Whether you’re concerned with getting new customers, keeping your existing customers, attracting and retaining top quality employees, or getting the best deals from the vendors you work with, effective communication is the key to success for MSPs of any size. Even though you may provide business-to-business (B2B) services, ultimately you’re dealing with people, and clear communication is vital to making any human relationship work. But good communication doesn’t necessarily come naturally, so how can you improve the communication channels within your company, and between your organization and its customers, partners and vendors?
Communication takes a number of different forms, which can be roughly divided into three categories: written, verbal, and wordless (communicating by actions, gestures, facial expression, body language and so on). Another way to categorize communications is by whether we’re communicating “in person” (in physical proximity) or “long distance.” Yet another differentiator is whether we’re communicating person-to-person or “multi-casting” to a group.

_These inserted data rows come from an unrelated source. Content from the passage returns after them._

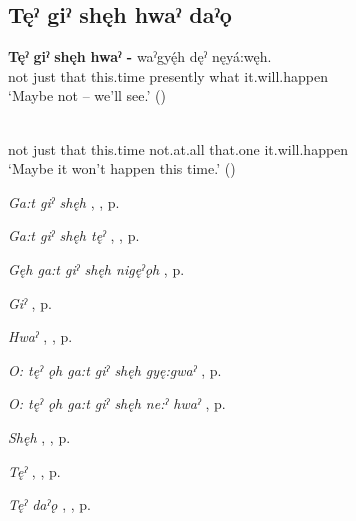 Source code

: \subsection*{\textbf{Tęˀ giˀ shęh hwaˀ daˀǫ} } \label{p:[tęˀ giˀ shęh hwaˀ daˀǫ]}

\ea
\label{ex:tpart34}
\gll \textbf{Tęˀ} \textbf{giˀ} \textbf{shęh} \textbf{hwaˀ -} waˀgyę́h dęˀ nęyá:węh.\\
not just that this.time presently what it.will.happen\\
\glt ‘Maybe not – we’ll see.’ (\cite{carrier_legends_2013})
\z

\ea
\label{ex:tpart35}
\\
not just that this.time not.at.all that.one it.will.happen\\
\glt ‘Maybe it won’t happen this time.’ (\cite{henry_de_2005})
\z

\begin{CayugaRelated}
\item \textit{Ga:t giˀ shęh} , , p. \pageref{p:[ga:t giˀ shęh]}\\
\item \textit{Ga:t giˀ shęh tęˀ} , , p. \pageref{p:[ga:t giˀ shęh tęˀ]}\\
\item \textit{Gęh ga:t giˀ shęh nigęˀǫh} , p. \pageref{p:[gęh ga:t giˀ shęh nigęˀǫh]}\\
\item \textit{Giˀ} , p. \pageref{p:[giˀ]}\\
\item \textit{Hwaˀ} , , p. \pageref{p:[hwaˀ]}\\
\item \textit{O: tęˀ ǫh ga:t giˀ shęh gyę:gwaˀ} , p. \pageref{p:[o: tęˀ ǫh ga:t giˀ shęh gyę:gwaˀ]}\\
\item \textit{O: tęˀ ǫh ga:t giˀ shęh ne:ˀ hwaˀ} , p. \pageref{p:[o: tęˀ ǫh ga:t giˀ shęh ne:ˀ hwaˀ]}\\
\item \textit{Shęh} , , p. \pageref{p:[shęh] `that’}\\
\item \textit{Tęˀ} , , p. \pageref{p:[tęˀ]}\\
\item \textit{Tęˀ daˀǫ} , , p. \pageref{p:[tęˀ daˀǫ]}
\end{CayugaRelated}

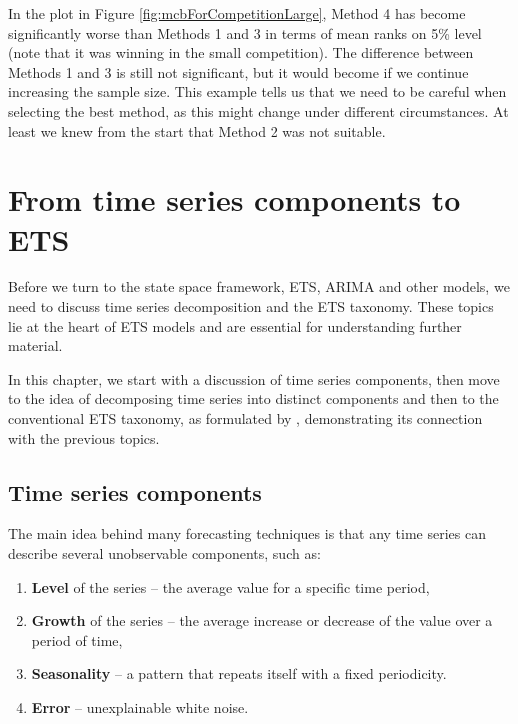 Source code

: \documentclass[
]{book}
\providecommand{\tightlist}{%
  \setlength{\itemsep}{0pt}\setlength{\parskip}{0pt}}
\theoremstyle{definition}
\theoremstyle{definition}
\theoremstyle{definition}
\theoremstyle{definition}
\theoremstyle{remark}
\begin{document}
In the plot in Figure \ref{fig:mcbForCompetitionLarge}, Method 4 has become significantly worse than Methods 1 and 3 in terms of mean ranks on 5\% level (note that it was winning in the small competition). The difference between Methods 1 and 3 is still not significant, but it would become if we continue increasing the sample size. This example tells us that we need to be careful when selecting the best method, as this might change under different circumstances. At least we knew from the start that Method 2 was not suitable.

\hypertarget{tsDecomposition}{%
\chapter{From time series components to ETS}\label{tsDecomposition}}

Before we turn to the state space framework, ETS, ARIMA and other models, we need to discuss time series decomposition and the ETS taxonomy. These topics lie at the heart of ETS models and are essential for understanding further material.

In this chapter, we start with a discussion of time series components, then move to the idea of decomposing time series into distinct components and then to the conventional ETS taxonomy, as formulated by \citet{Hyndman2008b}, demonstrating its connection with the previous topics.

\hypertarget{tsComponents}{%
\section{Time series components}\label{tsComponents}}

The main idea behind many forecasting techniques is that any time series can describe several unobservable components, such as:

\begin{enumerate}
\def\labelenumi{\arabic{enumi}.}
\tightlist
\item
  \textbf{Level} of the series -- the average value for a specific time period,
\item
  \textbf{Growth} of the series -- the average increase or decrease of the value over a period of time,
\item
  \textbf{Seasonality} -- a pattern that repeats itself with a fixed periodicity.
\item
  \textbf{Error} -- unexplainable white noise.
\end{enumerate}
\end{document}
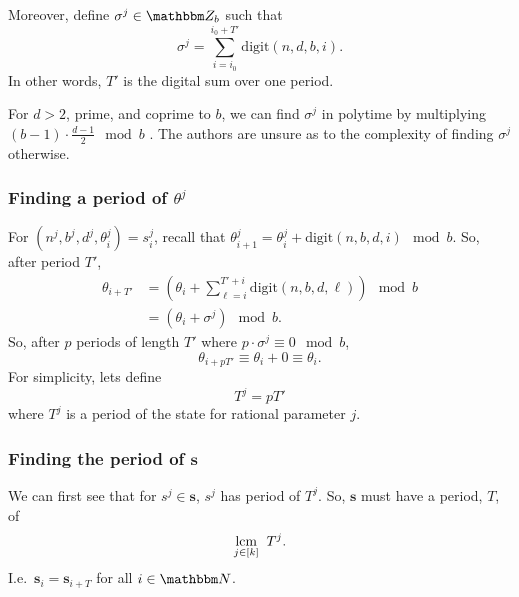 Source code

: \documentclass[11pt,titlepage]{article}
\newcommand{\rationalPeriodTotal}{{T}'}
\newcommand{\statePeriod}{T^j}
\newcommand{\rationalAngle}[1]{{\theta^j_{#1}}}
\newcommand{\rationalAngleNotime}{{\theta}^j}
\newcommand{\stateNotime}[1]{s^{#1}}
\newcommand{\totalPeriod}{T}
\newcommand{\digSumPeriodic}{\sigma^j}
\begin{document}
Moreover, define $\digSumPeriodic \in \Z_b$
such that
\begin{equation}
  \digSumPeriodic = \sum_{i = i_0}^{i_0 + \rationalPeriodTotal} \mathrm{digit}(n, d, b, i).
\end{equation}
In other words, $\rationalPeriodTotal$ is the digital sum over one period.

\begin{remark}[Complexity]
\label{remark:digsum-complexity}
  For $d > 2$, prime, and coprime to $b$, we can find $\digSumPeriodic$
  in polytime by multiplying $(b - 1) \cdot \frac{d-1}{2} \mod b$ \cite{OnDecSeq}. The authors are unsure
  as to the complexity of finding $\digSumPeriodic$ otherwise.
\end{remark}

\subsubsection{Finding a period of $\rationalAngleNotime$} %
For $(n^j, b^j, d^j, \theta_i^j) = s_i^j$,
recall that $\rationalAngle{i + 1} = \rationalAngle{i} + \mathrm{digit}(n, b, d, i) \mod b$.
So, after period $\rationalPeriodTotal$,
\begin{align*}
  \theta_{i + \rationalPeriodTotal} &= \left(\theta_{i} + \sum_{\ell = i}^{\rationalPeriodTotal + i} \mathrm{digit}(n, b, d, \ell)\right) \mod b\\
  &= \left(\theta_{i} +  \digSumPeriodic\right) \mod b.
\end{align*}
So, after $p$ periods of length $\rationalPeriodTotal$ where $p  \cdot \digSumPeriodic \equiv 0 \mod b$,
$$
\theta_{i + p\rationalPeriodTotal} \equiv \theta_i + 0 \equiv \theta_i.
$$
For simplicity, lets define
$$
  T^j = p\rationalPeriodTotal
$$
where $T^j$ is a period of the state for rational parameter $j$.

\subsubsection{Finding the period of $\pmb{s}$}
We can first see that for $\stateNotime{j} \in \pmb{s}$, $\stateNotime{j}$
has period of $\statePeriod$. So, $\pmb{s}$ must have a period, $\totalPeriod$, of
$$
\underset{j \in [k]}{\operatorname{lcm}}\;\; T^j.
$$
I.e.\ $\pmb{s}_i = \pmb{s}_{i + T}$ for all $i \in \N$.
\end{document}
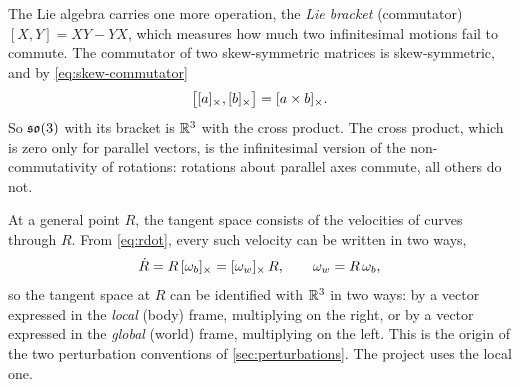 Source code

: The Lie algebra carries one more operation, the \emph{Lie bracket} (commutator) $[X, Y] = XY - YX$, which measures how much two infinitesimal
motions fail to commute. The commutator of two skew-symmetric matrices is skew-symmetric, and by \eqref{eq:skew-commutator}
\begin{equation}
  \big[\sx{a}, \sx{b}\big] = \sx{a \times b} .
\end{equation}
So $\so$ with its bracket is $\R^3$ with the cross product. The cross product, which is zero only for parallel vectors, is the infinitesimal
version of the non-commutativity of rotations: rotations about parallel axes commute, all others do not.

At a general point $R$, the tangent space consists of the velocities of curves through $R$. From
\eqref{eq:rdot}, every such velocity can be written in two ways,
\begin{equation}
  \dot R = R\,\sx{\omega_b} = \sx{\omega_w}\,R, \qquad \omega_w = R\,\omega_b,
\end{equation}
so the tangent space at $R$ can be identified with $\R^3$ in two ways: by a vector expressed in the
\emph{local} (body) frame, multiplying on the right, or by a vector expressed in the \emph{global}
(world) frame, multiplying on the left. This is the origin of the two perturbation conventions of
\cref{sec:perturbations}. The project uses the local one.

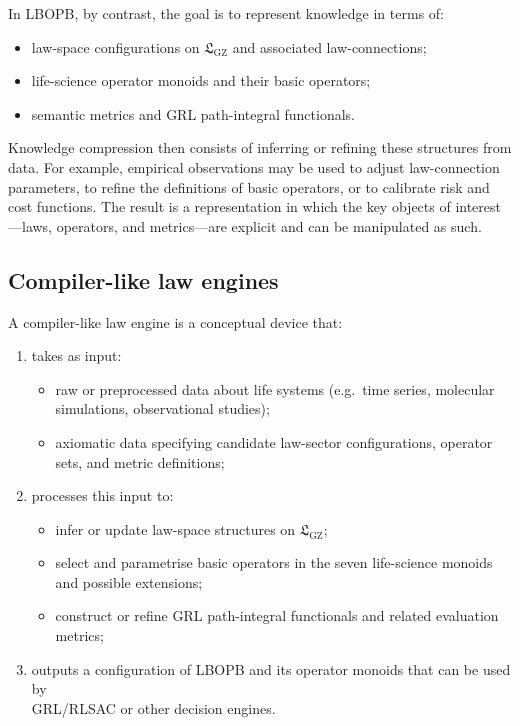 \documentclass[11pt]{book}
\theoremstyle{plain}
\theoremstyle{definition}
\theoremstyle{remark}
\newcommand{\GZLS}{\ensuremath{\mathfrak{L}_{\mathrm{GZ}}}}       \newcommand{\GZLT}{\ensuremath{M_{!w}}}                           \newcommand{\GZLOC}{\ensuremath{A_M}}                             \newcommand{\GZLCurv}{\ensuremath{\mathcal{F}_{\mathrm{law}}}}
\begin{document}
In LBOPB, by contrast, the goal is to represent knowledge in terms of:

\begin{itemize}
  \item law-space configurations on $\GZLS$ and associated
        law-connections;
  \item life-science operator monoids and their basic operators;
  \item semantic metrics and GRL path-integral functionals.
\end{itemize}

Knowledge compression then consists of inferring or refining these
structures from data. For example, empirical observations may be used
to adjust law-connection parameters, to refine the definitions of
basic operators, or to calibrate risk and cost functions. The result is
a representation in which the key objects of interest—laws, operators,
and metrics—are explicit and can be manipulated as such.

\subsection*{Compiler-like law engines}

A compiler-like law engine is a conceptual device that:

\begin{enumerate}
  \item takes as input:
        \begin{itemize}
          \item raw or preprocessed data about life systems (e.g.\
                time series, molecular simulations, observational
                studies);
          \item axiomatic data specifying candidate law-sector
                configurations, operator sets, and metric definitions;
        \end{itemize}
  \item processes this input to:
        \begin{itemize}
          \item infer or update law-space structures on $\GZLS$;
          \item select and parametrise basic operators in the seven
                life-science monoids and possible extensions;
          \item construct or refine GRL path-integral functionals and
                related evaluation metrics;
        \end{itemize}
  \item outputs a configuration of LBOPB and its operator monoids that
        can be used by \\GRL/RLSAC or other decision engines.
\end{enumerate}
\end{document}

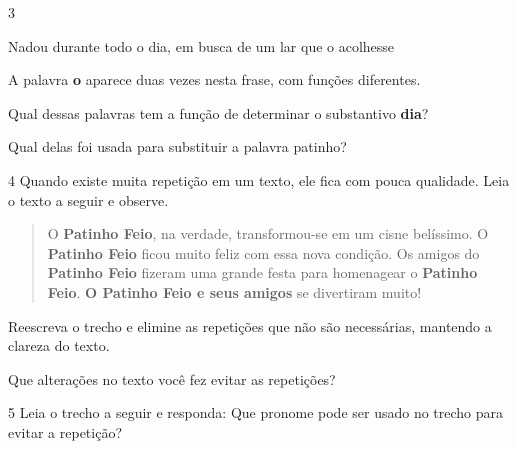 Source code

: \num{3}

\begin{mdframed}[linewidth=10pt,linecolor=salmao!20,backgroundcolor=salmao!20,roundcorner=20pt]
Nadou durante todo o dia, em busca de um lar que o acolhesse
\end{mdframed}

A palavra \textbf{o} aparece duas vezes nesta frase, com funções diferentes.

\begin{escolha}
\item Qual dessas palavras tem a função de determinar o substantivo \textbf{dia}?


\item Qual delas foi usada para substituir a palavra patinho?

\end{escolha}

\num{4} Quando existe muita repetição em um texto, ele fica com pouca
qualidade. Leia o texto a seguir e observe.

\begin{quote}
O \textbf{Patinho Feio}, na verdade, transformou-se em um cisne
belíssimo. O \textbf{Patinho Feio} ficou muito feliz com essa nova
condição. Os amigos do \textbf{Patinho Feio} fizeram uma grande festa
para homenagear o \textbf{Patinho Feio}. \textbf{O Patinho Feio e seus
amigos} se divertiram muito!
\end{quote}

\begin{escolha}
\item Reescreva o trecho e elimine as repetições que não são necessárias,
mantendo a clareza do texto.


\item Que alterações no texto você fez evitar as repetições?

\end{escolha}

\num{5} Leia o trecho a seguir e responda: Que pronome pode ser usado 
no trecho para evitar a repetição?

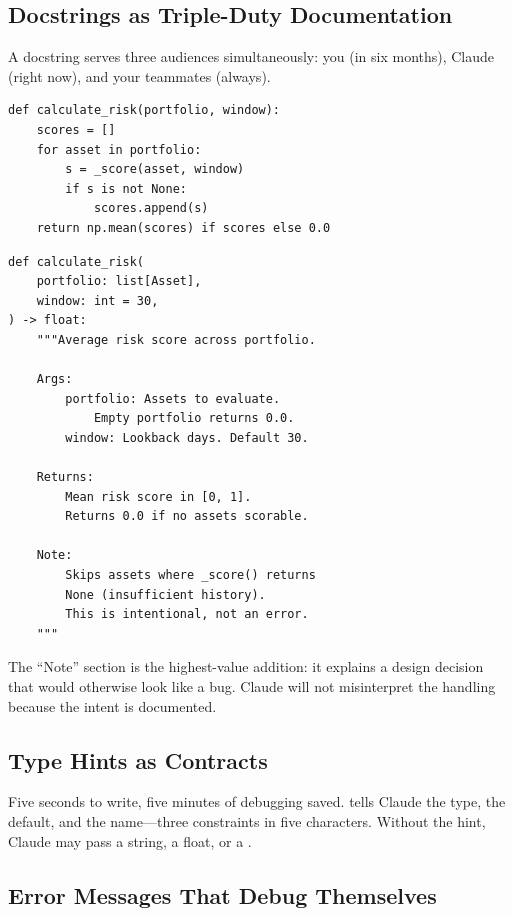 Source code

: \subsection{Docstrings as Triple-Duty Documentation}

A docstring serves three audiences simultaneously:
you (in six months), Claude (right now), and your teammates (always).

\begin{fullwidth}
\begin{beforeafter}[Docstrings]
\before
\begin{verbatim}
def calculate_risk(portfolio, window):
    scores = []
    for asset in portfolio:
        s = _score(asset, window)
        if s is not None:
            scores.append(s)
    return np.mean(scores) if scores else 0.0
\end{verbatim}

\after
\begin{verbatim}
def calculate_risk(
    portfolio: list[Asset],
    window: int = 30,
) -> float:
    """Average risk score across portfolio.

    Args:
        portfolio: Assets to evaluate.
            Empty portfolio returns 0.0.
        window: Lookback days. Default 30.

    Returns:
        Mean risk score in [0, 1].
        Returns 0.0 if no assets scorable.

    Note:
        Skips assets where _score() returns
        None (insufficient history).
        This is intentional, not an error.
    """
\end{verbatim}
\end{beforeafter}
\end{fullwidth}

The ``Note'' section is the highest-value addition: it explains a design
decision that would otherwise look like a bug. Claude will not
misinterpret the  handling because the intent is documented.

\subsection{Type Hints as Contracts}

Five seconds to write, five minutes of debugging saved.
 tells Claude the type, the default,
and the name---three constraints in five characters.
Without the hint, Claude may pass a string, a float, or a .

\subsection{Error Messages That Debug Themselves}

In-person communications can include written words (for example, when we give a slideshow presentation or illustrate our points on a chalk board) but usually consist mostly of verbal and bodily communications. Although the Mehrabian formula (which says that more than half of our in-person communications (55%) are visual, consisting of such things as eye contact, body language, another 38% is said to be done through voice tone, pitch, etc. and only about 7% of our messages are actually communicated through the words we use) has been widely disputed, there is no doubt that the same words take on different meaning when said in different ways, or that a person’s body language is an important factor in communication.
In-person communications have the potential to be the most effective, because we have all of the communications methods at our disposal. In person, it’s important to be aware of the messages we’re sending with our facial expressions and body language. In business, you usually want to project a strong, assertive (but not aggressive) persona. Eye contact, posture, and a strong voice all help to communicate competence and self-assurance – all of which are assets in most business interactions.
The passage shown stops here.